→ **Problem**
What number of lines in the listing contain "main"? Answer with that number only.

*** Source material ***

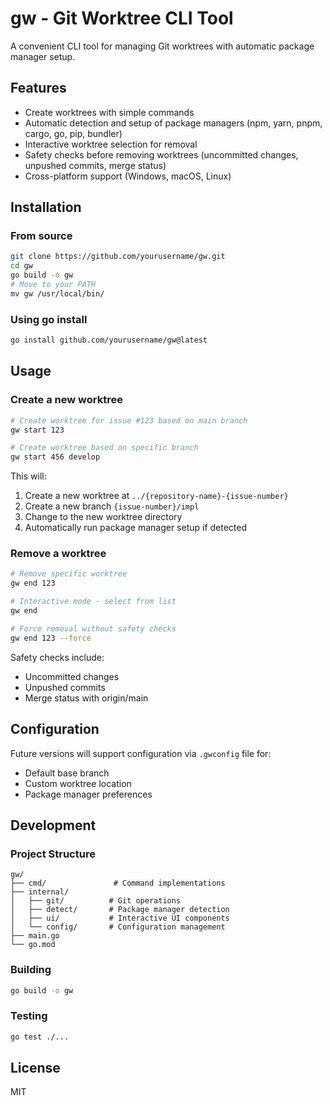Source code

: # gw - Git Worktree CLI Tool

A convenient CLI tool for managing Git worktrees with automatic package manager setup.

## Features

- Create worktrees with simple commands
- Automatic detection and setup of package managers (npm, yarn, pnpm, cargo, go, pip, bundler)
- Interactive worktree selection for removal
- Safety checks before removing worktrees (uncommitted changes, unpushed commits, merge status)
- Cross-platform support (Windows, macOS, Linux)

## Installation

### From source

```bash
git clone https://github.com/yourusername/gw.git
cd gw
go build -o gw
# Move to your PATH
mv gw /usr/local/bin/
```

### Using go install

```bash
go install github.com/yourusername/gw@latest
```

## Usage

### Create a new worktree

```bash
# Create worktree for issue #123 based on main branch
gw start 123

# Create worktree based on specific branch
gw start 456 develop
```

This will:
1. Create a new worktree at `../{repository-name}-{issue-number}`
2. Create a new branch `{issue-number}/impl`
3. Change to the new worktree directory
4. Automatically run package manager setup if detected

### Remove a worktree

```bash
# Remove specific worktree
gw end 123

# Interactive mode - select from list
gw end

# Force removal without safety checks
gw end 123 --force
```

Safety checks include:
- Uncommitted changes
- Unpushed commits
- Merge status with origin/main

## Configuration

Future versions will support configuration via `.gwconfig` file for:
- Default base branch
- Custom worktree location
- Package manager preferences

## Development

### Project Structure

```
gw/
├── cmd/               # Command implementations
├── internal/
│   ├── git/          # Git operations
│   ├── detect/       # Package manager detection
│   ├── ui/           # Interactive UI components
│   └── config/       # Configuration management
├── main.go
└── go.mod
```

### Building

```bash
go build -o gw
```

### Testing

```bash
go test ./...
```

## License

MIT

*** End of Source material ***

→ **Problem solution**
3